> _Exercise_: Once every line below with "deviceId" has been counted, state the total and nothing else.

Data extracted from a collection
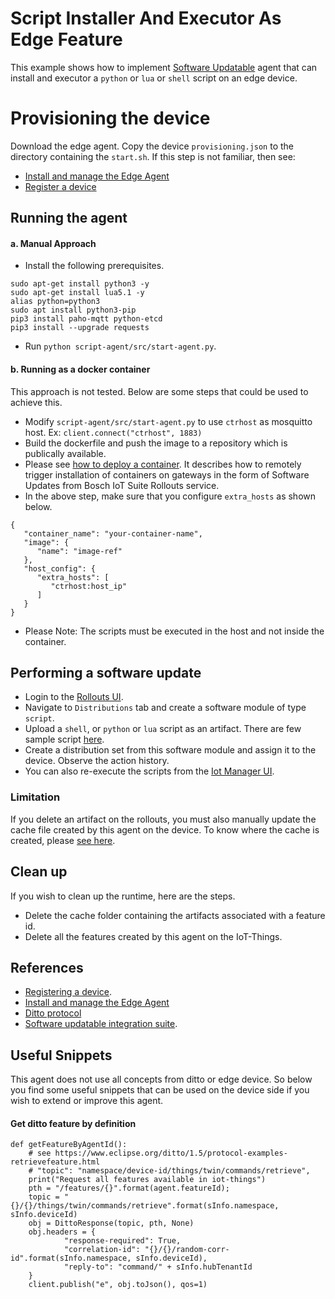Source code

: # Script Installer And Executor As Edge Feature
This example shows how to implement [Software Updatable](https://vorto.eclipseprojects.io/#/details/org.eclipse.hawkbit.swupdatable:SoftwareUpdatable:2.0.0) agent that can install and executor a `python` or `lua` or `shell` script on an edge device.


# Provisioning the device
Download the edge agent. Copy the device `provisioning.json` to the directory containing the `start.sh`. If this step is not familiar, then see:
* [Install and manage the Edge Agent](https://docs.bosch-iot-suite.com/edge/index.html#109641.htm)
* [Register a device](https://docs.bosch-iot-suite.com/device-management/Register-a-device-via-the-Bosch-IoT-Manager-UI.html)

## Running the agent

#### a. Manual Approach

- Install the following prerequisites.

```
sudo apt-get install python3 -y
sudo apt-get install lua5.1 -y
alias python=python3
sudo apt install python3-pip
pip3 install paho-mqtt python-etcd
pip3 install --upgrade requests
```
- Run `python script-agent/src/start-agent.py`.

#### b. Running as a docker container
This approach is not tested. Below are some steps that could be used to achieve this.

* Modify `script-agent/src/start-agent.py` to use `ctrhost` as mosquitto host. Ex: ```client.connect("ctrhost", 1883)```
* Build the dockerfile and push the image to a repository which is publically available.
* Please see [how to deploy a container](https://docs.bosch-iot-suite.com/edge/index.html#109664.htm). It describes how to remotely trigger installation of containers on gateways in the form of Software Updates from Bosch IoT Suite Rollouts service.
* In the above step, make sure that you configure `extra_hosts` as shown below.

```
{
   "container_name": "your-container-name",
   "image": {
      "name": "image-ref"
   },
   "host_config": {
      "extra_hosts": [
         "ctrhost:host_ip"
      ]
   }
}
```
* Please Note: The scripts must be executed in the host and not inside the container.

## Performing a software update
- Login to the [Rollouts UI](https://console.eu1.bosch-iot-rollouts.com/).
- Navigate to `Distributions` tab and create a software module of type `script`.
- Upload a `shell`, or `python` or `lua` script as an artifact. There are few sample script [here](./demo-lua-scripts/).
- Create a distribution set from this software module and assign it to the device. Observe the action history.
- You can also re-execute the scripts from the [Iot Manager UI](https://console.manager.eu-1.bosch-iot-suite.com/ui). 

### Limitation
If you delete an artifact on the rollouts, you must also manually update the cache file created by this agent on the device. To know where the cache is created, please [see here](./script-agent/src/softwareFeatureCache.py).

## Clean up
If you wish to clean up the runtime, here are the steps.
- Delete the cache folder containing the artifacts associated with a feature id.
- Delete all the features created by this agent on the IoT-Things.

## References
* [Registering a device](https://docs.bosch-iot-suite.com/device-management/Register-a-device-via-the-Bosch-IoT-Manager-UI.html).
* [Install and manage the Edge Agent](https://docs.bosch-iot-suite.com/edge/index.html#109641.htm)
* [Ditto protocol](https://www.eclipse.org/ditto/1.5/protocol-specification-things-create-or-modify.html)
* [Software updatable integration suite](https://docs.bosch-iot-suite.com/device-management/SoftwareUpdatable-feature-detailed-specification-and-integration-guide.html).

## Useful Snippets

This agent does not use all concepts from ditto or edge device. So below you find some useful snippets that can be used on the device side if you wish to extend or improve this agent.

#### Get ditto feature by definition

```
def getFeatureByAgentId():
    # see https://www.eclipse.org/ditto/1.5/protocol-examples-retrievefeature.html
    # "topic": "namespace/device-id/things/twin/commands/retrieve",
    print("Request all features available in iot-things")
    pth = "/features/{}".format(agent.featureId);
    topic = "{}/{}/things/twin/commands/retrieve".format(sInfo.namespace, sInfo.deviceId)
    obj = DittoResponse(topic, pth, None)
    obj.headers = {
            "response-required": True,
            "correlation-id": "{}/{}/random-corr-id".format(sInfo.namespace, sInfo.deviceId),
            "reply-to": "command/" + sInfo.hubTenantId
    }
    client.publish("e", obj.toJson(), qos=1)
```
---
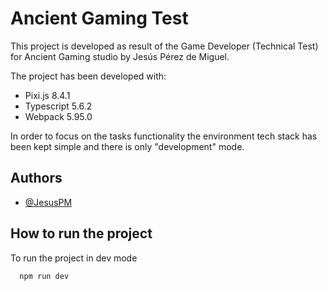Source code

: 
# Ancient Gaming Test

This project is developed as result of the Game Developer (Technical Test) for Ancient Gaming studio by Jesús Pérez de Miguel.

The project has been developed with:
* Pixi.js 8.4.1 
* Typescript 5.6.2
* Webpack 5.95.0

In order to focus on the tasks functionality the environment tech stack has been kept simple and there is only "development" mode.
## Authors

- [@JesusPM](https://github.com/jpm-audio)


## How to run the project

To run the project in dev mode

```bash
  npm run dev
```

> _Written answer_: 2